What you output should match the data below exactly.

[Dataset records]
[Start of section]

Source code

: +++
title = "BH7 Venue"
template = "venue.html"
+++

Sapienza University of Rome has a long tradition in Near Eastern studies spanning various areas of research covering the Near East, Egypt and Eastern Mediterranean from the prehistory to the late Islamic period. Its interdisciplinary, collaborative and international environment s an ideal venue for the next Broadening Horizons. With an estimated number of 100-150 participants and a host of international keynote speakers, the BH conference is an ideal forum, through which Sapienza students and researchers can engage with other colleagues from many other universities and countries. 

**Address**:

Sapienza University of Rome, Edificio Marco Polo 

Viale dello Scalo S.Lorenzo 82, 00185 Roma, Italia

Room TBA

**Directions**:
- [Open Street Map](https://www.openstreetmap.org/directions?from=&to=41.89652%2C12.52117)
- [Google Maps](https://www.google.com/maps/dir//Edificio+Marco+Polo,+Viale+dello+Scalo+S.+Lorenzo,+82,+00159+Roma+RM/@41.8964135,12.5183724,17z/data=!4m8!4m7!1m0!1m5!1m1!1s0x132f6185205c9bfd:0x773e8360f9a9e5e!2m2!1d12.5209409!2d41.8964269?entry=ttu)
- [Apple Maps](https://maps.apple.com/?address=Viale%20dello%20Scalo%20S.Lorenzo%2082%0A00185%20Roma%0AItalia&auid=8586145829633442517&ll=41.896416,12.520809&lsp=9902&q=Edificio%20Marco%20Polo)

[End of section]

◆ Answer to this task ◆
Source code

: +++
title = "BH7 Venue"
template = "venue.html"
+++

Sapienza University of Rome has a long tradition in Near Eastern studies spanning various areas of research covering the Near East, Egypt and Eastern Mediterranean from the prehistory to the late Islamic period. Its interdisciplinary, collaborative and international environment s an ideal venue for the next Broadening Horizons. With an estimated number of 100-150 participants and a host of international keynote speakers, the BH conference is an ideal forum, through which Sapienza students and researchers can engage with other colleagues from many other universities and countries. 

**Address**:

Sapienza University of Rome, Edificio Marco Polo 

Viale dello Scalo S.Lorenzo 82, 00185 Roma, Italia

Room TBA

**Directions**:
- [Open Street Map](https://www.openstreetmap.org/directions?from=&to=41.89652%2C12.52117)
- [Google Maps](https://www.google.com/maps/dir//Edificio+Marco+Polo,+Viale+dello+Scalo+S.+Lorenzo,+82,+00159+Roma+RM/@41.8964135,12.5183724,17z/data=!4m8!4m7!1m0!1m5!1m1!1s0x132f6185205c9bfd:0x773e8360f9a9e5e!2m2!1d12.5209409!2d41.8964269?entry=ttu)
- [Apple Maps](https://maps.apple.com/?address=Viale%20dello%20Scalo%20S.Lorenzo%2082%0A00185%20Roma%0AItalia&auid=8586145829633442517&ll=41.896416,12.520809&lsp=9902&q=Edificio%20Marco%20Polo)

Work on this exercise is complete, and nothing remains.